Up-Scaling of Microbial Co-Cultures
Losoi, Pauli
Permanent address of the item is
http://URN.fi/URN:NBN:fi:tty-201811222726
Alternative title:
Mikrobiyhteisöjen laajentaminen tuotantomittakaavaan
Abstract
Microbial fermentations are used to produce pharmaceuticals, chemicals, and fuels. Side product formation along with considerable losses in productivities and yields are often encountered in transition from laboratory- to production-scale. This is mainly caused by inevitable heterogeneity of large, stirred reactors with aeration, especially in the commonly used fed-batch operation mode. Previous studies of this challenge have proposed either improving reactor homogeneity or increasing tolerance of the production host. Microbial co-cultures have also been suggested because they facilitate side-product utilization.
Purpose of this work was to examine the scale-up of microbial co-cultures.

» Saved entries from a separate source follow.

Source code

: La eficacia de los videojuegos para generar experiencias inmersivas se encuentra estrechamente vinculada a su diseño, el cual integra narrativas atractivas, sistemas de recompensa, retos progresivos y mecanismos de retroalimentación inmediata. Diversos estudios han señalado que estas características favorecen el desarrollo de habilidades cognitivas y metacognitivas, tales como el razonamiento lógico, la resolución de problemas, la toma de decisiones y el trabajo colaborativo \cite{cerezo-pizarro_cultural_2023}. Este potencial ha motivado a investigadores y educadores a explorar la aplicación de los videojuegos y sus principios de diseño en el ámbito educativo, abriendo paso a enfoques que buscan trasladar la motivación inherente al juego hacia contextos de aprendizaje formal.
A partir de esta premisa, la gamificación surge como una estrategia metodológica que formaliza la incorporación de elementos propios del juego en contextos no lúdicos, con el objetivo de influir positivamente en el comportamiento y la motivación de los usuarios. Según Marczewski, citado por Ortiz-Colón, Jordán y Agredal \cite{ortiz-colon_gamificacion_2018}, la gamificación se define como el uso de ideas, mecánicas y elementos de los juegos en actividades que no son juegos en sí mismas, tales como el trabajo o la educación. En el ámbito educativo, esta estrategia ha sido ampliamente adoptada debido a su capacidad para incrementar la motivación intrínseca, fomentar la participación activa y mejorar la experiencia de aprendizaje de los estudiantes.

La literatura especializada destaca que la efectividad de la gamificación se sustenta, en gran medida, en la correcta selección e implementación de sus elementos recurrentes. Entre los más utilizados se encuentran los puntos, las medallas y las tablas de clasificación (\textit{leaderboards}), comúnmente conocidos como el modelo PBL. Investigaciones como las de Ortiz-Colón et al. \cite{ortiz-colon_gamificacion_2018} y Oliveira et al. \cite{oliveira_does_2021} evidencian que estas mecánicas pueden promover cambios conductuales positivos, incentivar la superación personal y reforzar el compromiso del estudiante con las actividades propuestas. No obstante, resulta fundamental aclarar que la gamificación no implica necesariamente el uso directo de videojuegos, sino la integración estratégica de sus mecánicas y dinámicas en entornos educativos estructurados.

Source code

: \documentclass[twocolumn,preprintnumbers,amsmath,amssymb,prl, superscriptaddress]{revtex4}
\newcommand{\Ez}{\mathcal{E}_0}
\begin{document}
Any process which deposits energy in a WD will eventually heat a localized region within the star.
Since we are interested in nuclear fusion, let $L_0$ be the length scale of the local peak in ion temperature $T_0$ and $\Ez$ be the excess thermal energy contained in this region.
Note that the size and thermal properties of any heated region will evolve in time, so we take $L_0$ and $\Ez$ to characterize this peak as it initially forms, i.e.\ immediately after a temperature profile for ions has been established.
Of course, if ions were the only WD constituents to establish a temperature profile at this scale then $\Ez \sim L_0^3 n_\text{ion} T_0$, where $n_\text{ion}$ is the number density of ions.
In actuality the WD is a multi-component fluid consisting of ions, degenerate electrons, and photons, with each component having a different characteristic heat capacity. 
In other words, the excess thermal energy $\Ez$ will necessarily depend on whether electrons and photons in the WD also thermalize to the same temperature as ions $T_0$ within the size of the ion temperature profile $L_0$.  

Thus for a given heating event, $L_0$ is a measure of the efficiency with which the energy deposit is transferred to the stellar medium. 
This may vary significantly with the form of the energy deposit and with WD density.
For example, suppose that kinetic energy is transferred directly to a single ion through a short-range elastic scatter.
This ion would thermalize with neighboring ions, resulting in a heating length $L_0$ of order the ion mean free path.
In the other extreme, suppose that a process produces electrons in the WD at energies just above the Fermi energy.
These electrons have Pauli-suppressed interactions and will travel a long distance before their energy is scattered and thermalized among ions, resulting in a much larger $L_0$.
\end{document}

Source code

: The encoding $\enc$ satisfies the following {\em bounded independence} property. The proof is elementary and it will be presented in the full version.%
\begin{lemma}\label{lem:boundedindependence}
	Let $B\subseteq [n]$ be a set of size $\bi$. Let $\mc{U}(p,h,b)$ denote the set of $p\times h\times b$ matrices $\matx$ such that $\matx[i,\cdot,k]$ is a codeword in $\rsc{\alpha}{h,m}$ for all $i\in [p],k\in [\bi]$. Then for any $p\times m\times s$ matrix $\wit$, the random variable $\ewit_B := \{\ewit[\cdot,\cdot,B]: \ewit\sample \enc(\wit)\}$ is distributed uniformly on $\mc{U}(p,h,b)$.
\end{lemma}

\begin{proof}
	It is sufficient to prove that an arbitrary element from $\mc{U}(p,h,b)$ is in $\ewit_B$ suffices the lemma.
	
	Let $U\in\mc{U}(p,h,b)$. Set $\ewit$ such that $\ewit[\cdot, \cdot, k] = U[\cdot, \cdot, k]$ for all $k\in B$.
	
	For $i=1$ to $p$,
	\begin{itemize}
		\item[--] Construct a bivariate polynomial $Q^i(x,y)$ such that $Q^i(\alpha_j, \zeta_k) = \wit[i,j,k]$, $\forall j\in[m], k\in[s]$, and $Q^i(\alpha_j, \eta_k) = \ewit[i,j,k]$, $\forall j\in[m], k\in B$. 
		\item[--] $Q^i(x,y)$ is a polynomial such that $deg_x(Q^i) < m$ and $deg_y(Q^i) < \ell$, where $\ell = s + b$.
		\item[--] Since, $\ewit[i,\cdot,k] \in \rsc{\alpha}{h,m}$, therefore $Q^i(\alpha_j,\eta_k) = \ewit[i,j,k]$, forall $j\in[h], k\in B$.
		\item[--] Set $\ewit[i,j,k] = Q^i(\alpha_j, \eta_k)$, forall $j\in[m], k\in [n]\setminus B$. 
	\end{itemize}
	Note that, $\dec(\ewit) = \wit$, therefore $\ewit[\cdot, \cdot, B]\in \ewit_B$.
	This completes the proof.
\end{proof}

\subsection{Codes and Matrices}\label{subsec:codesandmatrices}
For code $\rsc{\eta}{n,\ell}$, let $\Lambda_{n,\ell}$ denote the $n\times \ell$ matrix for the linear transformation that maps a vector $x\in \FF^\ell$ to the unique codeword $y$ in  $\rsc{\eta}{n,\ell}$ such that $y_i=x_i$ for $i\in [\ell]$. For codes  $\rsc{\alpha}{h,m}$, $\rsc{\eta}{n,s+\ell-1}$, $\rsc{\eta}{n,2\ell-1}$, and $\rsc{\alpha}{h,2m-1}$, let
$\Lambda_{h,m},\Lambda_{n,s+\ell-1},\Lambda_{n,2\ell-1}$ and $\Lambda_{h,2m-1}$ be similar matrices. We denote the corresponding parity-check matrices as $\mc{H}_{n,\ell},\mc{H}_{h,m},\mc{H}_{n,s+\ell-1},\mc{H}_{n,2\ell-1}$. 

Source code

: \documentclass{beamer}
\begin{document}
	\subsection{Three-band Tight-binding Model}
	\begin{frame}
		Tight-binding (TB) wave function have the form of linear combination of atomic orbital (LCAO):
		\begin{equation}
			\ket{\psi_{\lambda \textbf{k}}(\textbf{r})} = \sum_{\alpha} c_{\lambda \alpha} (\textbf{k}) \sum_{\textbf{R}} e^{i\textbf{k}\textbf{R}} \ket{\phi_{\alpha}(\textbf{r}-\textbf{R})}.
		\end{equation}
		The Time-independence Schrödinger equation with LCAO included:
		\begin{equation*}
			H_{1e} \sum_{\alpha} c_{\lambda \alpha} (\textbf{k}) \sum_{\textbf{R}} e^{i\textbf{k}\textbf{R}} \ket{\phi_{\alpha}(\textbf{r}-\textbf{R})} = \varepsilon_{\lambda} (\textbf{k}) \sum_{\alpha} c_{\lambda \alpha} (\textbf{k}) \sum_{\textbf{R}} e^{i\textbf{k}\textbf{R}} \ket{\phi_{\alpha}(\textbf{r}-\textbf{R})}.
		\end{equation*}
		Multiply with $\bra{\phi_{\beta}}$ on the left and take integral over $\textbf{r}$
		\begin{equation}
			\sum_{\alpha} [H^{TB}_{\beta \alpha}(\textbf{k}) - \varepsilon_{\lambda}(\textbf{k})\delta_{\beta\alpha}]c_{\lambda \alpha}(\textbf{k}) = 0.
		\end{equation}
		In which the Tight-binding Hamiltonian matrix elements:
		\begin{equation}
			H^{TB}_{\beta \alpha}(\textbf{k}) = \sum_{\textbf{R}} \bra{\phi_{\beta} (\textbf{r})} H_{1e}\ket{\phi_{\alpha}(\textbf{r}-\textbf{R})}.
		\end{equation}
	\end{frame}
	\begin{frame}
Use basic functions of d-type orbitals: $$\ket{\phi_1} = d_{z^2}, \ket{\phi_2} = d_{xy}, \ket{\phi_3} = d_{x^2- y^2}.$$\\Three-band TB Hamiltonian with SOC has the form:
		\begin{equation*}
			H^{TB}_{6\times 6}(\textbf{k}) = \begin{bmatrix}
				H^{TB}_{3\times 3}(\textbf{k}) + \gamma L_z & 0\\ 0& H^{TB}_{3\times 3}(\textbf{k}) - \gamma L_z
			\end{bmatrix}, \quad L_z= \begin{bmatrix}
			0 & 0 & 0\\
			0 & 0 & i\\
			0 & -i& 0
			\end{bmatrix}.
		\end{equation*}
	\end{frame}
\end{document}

More specifically it was studied whether the adverse conditions caused by scale-up affect co-cultures less than the respective monocultures.
In this work monocultures of two bacterial species, Escherichia coli and Acinetobacter baylyi, and four co-cultures of them with and without gene deletions were cultivated in batch-mode in a 1 L aerated stirred reactor. Both batch and fed-batch operation modes were simulated with a model that incorporated a 70-compartment hydrodynamic representation of a 30 m3 reactor, population balances, and unstructured kinetics. The simulations were performed also with an ideal reactor model at the 1 L-scale.
Due to internal recycling of acetate, which inhibited E. coli but was the preferred substrate for A. baylyi, the co-cultures had 10 % to 50 % higher specific growth rates compared to the single strain cultivations. Simulations showed more modest improvements ranging from 3 % to 20 % in both studied scales. Specific growth rates and consequently biomass productivities were consistently smaller at the simulated large-scale with both mono- and co-cultures. Based on the simulations it seems that co-cultures do not scale-up any better than the respective monocultures, but appropriate scale-down experiments are required for verification. However, they do have the potential to alleviate side-product inhibition also at industrial scale.